START Material for the task

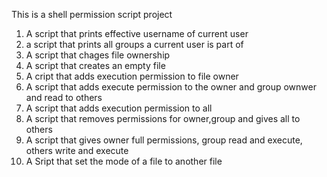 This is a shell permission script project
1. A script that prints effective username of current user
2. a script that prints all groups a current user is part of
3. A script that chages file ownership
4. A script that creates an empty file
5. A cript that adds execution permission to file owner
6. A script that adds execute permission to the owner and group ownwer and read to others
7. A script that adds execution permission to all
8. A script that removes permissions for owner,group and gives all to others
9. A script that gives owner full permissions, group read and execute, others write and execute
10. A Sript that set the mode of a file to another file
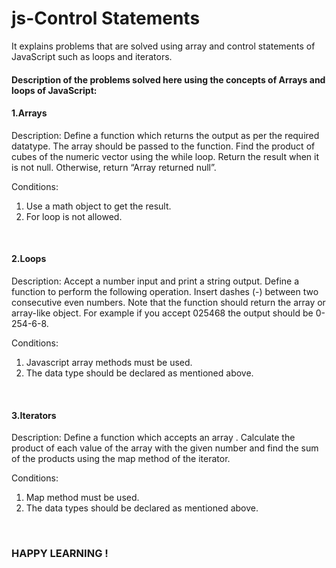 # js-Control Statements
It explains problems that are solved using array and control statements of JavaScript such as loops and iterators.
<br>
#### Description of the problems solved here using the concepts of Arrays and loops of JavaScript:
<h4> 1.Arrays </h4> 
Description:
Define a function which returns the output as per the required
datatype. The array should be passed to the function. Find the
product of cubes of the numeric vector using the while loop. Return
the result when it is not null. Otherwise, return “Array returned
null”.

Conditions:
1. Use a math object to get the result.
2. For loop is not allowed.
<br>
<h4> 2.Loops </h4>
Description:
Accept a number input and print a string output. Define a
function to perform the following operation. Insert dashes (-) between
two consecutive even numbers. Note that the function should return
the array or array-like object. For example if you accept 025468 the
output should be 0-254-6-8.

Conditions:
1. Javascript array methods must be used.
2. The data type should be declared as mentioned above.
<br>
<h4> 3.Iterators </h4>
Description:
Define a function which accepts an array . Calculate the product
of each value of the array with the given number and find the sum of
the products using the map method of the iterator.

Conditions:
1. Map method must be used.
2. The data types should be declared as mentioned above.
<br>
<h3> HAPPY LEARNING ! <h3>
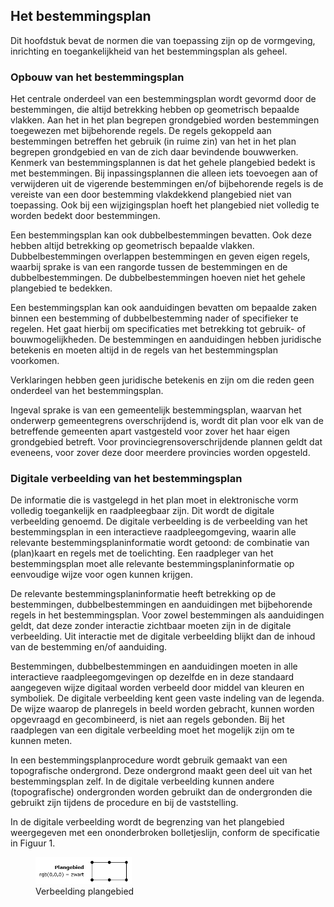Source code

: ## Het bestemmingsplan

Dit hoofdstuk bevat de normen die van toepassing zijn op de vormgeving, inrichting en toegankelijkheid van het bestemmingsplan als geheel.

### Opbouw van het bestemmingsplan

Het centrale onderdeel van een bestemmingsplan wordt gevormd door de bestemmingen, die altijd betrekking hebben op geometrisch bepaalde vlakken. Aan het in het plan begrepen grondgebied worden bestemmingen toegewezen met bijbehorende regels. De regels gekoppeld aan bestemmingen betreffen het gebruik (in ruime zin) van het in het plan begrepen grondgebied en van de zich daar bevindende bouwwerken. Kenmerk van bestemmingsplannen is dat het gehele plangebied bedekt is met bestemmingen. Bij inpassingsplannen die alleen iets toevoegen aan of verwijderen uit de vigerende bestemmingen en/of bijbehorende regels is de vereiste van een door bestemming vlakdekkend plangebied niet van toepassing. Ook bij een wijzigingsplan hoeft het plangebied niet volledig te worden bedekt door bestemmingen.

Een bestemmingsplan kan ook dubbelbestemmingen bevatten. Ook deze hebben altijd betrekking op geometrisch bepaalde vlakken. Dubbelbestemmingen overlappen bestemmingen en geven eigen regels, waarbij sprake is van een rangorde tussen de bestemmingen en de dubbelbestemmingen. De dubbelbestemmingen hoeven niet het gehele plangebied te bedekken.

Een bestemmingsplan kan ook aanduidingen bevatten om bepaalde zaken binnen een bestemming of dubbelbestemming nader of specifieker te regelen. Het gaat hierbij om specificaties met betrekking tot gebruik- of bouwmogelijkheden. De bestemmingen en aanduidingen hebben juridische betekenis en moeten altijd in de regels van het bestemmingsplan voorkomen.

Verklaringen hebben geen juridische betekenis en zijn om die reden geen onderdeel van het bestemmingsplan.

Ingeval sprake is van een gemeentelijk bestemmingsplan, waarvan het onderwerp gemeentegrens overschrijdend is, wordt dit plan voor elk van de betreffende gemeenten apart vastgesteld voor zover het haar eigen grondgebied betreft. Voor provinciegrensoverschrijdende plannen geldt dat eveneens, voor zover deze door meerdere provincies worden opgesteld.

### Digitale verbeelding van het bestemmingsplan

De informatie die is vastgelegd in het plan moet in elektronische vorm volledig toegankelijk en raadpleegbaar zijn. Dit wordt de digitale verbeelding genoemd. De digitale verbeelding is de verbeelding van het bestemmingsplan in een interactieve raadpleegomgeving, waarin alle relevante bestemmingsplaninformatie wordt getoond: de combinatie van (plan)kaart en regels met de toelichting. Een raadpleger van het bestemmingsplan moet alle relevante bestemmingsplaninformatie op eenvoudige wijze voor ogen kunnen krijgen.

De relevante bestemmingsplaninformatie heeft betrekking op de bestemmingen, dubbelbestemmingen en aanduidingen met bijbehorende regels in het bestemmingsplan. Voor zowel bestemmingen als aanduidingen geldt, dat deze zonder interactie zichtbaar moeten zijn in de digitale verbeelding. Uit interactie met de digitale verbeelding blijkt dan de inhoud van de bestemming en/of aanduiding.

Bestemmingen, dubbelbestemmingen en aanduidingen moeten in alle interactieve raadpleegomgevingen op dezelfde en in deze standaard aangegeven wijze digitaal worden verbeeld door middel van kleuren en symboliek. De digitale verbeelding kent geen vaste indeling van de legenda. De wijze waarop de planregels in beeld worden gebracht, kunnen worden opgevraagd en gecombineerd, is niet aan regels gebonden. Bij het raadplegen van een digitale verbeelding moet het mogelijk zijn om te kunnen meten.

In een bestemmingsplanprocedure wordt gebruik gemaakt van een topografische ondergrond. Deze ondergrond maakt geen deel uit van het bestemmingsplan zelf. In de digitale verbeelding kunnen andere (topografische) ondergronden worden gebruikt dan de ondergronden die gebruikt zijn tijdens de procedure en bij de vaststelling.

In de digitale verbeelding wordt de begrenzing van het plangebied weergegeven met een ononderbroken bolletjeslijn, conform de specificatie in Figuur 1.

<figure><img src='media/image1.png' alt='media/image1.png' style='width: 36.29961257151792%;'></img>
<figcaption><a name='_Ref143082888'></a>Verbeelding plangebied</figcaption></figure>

END Material for the task

Work task
Each line in the entries above that includes the string "moeten" should be extracted.

Response to the exercise
Een bestemmingsplan kan ook aanduidingen bevatten om bepaalde zaken binnen een bestemming of dubbelbestemming nader of specifieker te regelen. Het gaat hierbij om specificaties met betrekking tot gebruik- of bouwmogelijkheden. De bestemmingen en aanduidingen hebben juridische betekenis en moeten altijd in de regels van het bestemmingsplan voorkomen.
De relevante bestemmingsplaninformatie heeft betrekking op de bestemmingen, dubbelbestemmingen en aanduidingen met bijbehorende regels in het bestemmingsplan. Voor zowel bestemmingen als aanduidingen geldt, dat deze zonder interactie zichtbaar moeten zijn in de digitale verbeelding. Uit interactie met de digitale verbeelding blijkt dan de inhoud van de bestemming en/of aanduiding.
Bestemmingen, dubbelbestemmingen en aanduidingen moeten in alle interactieve raadpleegomgevingen op dezelfde en in deze standaard aangegeven wijze digitaal worden verbeeld door middel van kleuren en symboliek. De digitale verbeelding kent geen vaste indeling van de legenda. De wijze waarop de planregels in beeld worden gebracht, kunnen worden opgevraagd en gecombineerd, is niet aan regels gebonden. Bij het raadplegen van een digitale verbeelding moet het mogelijk zijn om te kunnen meten.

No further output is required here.